SaharaReporters reports that the EFCC siege is coming days after the former governor held a meeting with President Bola Tinubu, at the State House.
SaharaReporters reliably gathered that there is currently no movement in and around the house located at Benghazi Street, Wuse Zone 4 in the nation’s federal capital.
On Wednesday, a top source shared the photograph showing how operatives of the EFCC barricaded the access road to the Bello’s house.
The source said: “EFCC barricades Bello’ house in Abuja. No movement in the area as EFCC barricaded the house. They are yet to gain access.”
Although there was no immediate information available to the reason while the anti-graft agency stormed the former governor’s residence, it may be connected with the N84 billion fraud case against him which the EFCC is prosecuting.
The EFCC had charged the former governor with financial fraud to the tune of N84 billion.

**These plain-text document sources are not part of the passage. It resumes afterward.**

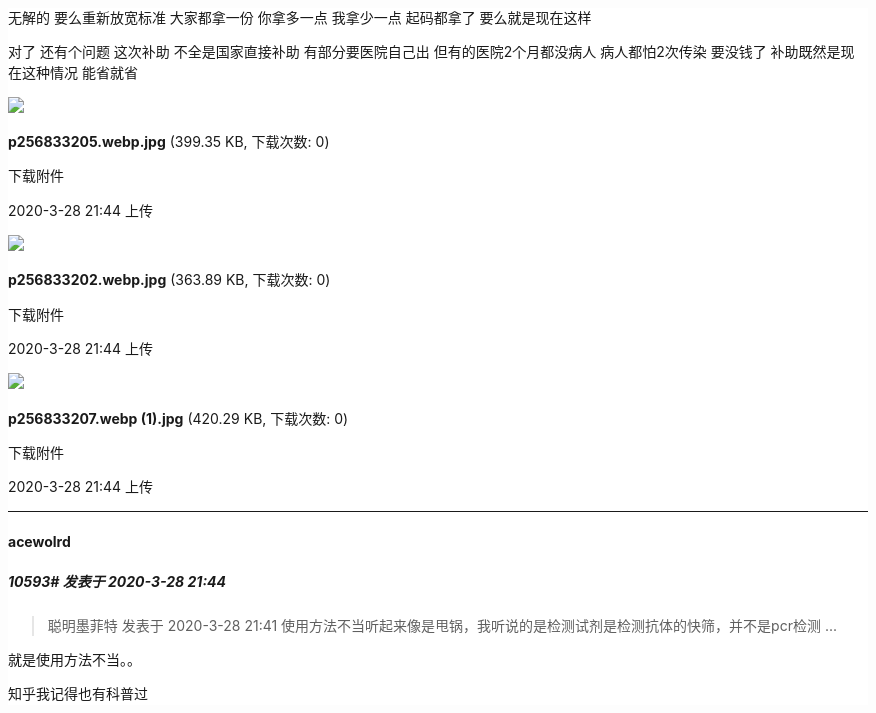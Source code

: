 无解的 要么重新放宽标准 大家都拿一份 你拿多一点 我拿少一点 起码都拿了 要么就是现在这样 


对了 还有个问题 这次补助 不全是国家直接补助 有部分要医院自己出 但有的医院2个月都没病人 病人都怕2次传染 要没钱了 补助既然是现在这种情况 能省就省

<img src="https://img.saraba1st.com/forum/202003/28/214427ke4ez3vdvnn68jvl.jpg" referrerpolicy="no-referrer">


<strong>p256833205.webp.jpg</strong> (399.35 KB, 下载次数: 0)

下载附件

2020-3-28 21:44 上传





<img src="https://img.saraba1st.com/forum/202003/28/214440vibly1x8l898izx1.jpg" referrerpolicy="no-referrer">


<strong>p256833202.webp.jpg</strong> (363.89 KB, 下载次数: 0)

下载附件

2020-3-28 21:44 上传





<img src="https://img.saraba1st.com/forum/202003/28/214451itxn24vxr14n18zp.jpg" referrerpolicy="no-referrer">


<strong>p256833207.webp (1).jpg</strong> (420.29 KB, 下载次数: 0)

下载附件

2020-3-28 21:44 上传
















-----

####  acewolrd  
##### 10593#       发表于 2020-3-28 21:44



<blockquote>聪明墨菲特 发表于 2020-3-28 21:41
使用方法不当听起来像是甩锅，我听说的是检测试剂是检测抗体的快筛，并不是pcr检测 ...</blockquote>
就是使用方法不当。。

知乎我记得也有科普过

The anti-graft commission in an amended charge, accused Bello of diverting N80 billion of state funds in September 2015, four months before he assumed office.
Recall that the EFCC had arraigned Bello’s nephew, Ali Bello, before the Federal High Court sitting in Abuja, for alleged money laundering to the tune of N10 billion belonging to the State government.

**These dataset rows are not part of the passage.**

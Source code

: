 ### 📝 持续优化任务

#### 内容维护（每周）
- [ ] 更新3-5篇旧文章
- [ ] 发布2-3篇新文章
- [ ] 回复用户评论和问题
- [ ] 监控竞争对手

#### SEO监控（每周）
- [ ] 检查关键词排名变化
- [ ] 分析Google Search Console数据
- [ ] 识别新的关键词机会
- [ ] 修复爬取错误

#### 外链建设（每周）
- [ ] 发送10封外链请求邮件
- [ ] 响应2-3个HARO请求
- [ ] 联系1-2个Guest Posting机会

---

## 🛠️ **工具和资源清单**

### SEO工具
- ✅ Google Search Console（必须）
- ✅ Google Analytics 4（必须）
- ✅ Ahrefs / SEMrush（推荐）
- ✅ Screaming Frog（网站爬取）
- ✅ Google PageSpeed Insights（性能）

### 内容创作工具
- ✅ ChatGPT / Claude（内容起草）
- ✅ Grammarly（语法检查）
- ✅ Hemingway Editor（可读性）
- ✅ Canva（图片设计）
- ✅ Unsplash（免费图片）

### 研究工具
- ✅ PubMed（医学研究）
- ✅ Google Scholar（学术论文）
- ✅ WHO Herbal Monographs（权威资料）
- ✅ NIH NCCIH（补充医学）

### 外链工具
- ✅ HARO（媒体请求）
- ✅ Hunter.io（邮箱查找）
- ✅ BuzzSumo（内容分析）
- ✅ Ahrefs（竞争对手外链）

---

The State Government faulted the charge describing it as “ridiculous” and “laughable”, argued that it is impossible, as the former governor was not yet in a position to access or misappropriate state funds at said time.
The state government in a statement signed by the Commissioner for Information and Communications, Kingsley Fanwo, had on February 7, 2024, accused the EFCC of being “infested with persons whose intents disagree with the noble intention of ‘Mr. President’ to defeat corruption in Nigeria.”
SaharaReporters had reported that the EFCC had dragged former Kogi State governor, Yahaya Bello before Justice James Omotosho of the Federal High Court, Maitama, Abuja for alleged N84 billion money laundering.
EFCC, which joined Bello’s nephew Ali Bello, Dauda Sulaiman and Abdulsalam Hudu as co-accused, had said it is prosecuting them on an amended 17-count charge of money laundering, breach of trust and misappropriation of fund to tune of N84, 062,406,089.88.
The anti-graft agency had claimed in the amended charge that former governor Bello is still at large.
Count one of the charges reads: “That you, Ali Bello, Dauda Suleiman, Yahaya Adoza Bello (still at large) and Abdulsalam Hudu (still at large), sometime in September, 2015 in Abuja, within the jurisdiction of this Honourable Court, conspired amongst yourselves to convert the total sum of N80,246,470,089.88 (Eighty Billion, Two Hundred and Forty-six Million, Four Hundred and Seventy Thousand, Eighty-nine Naira, Eighty-eight Kobo), which sum you reasonably ought to have known forms part of the proceeds of your unlawful activity to wit: criminal breach of trust and you thereby committed an offence contrary to Section 18(b) and punishable under Section 15(3) of the Money Laundering (Prohibition) Act, 2011 as amended,” the EFCC said in a release sent to SaharaReporters.
“While ex-Governor Yahaya Bello and Hudu are still at large, Ali Bello and Suleiman, first and second defendants respectively, who were present in court “pleaded not guilty” to all the charges when they were read to them.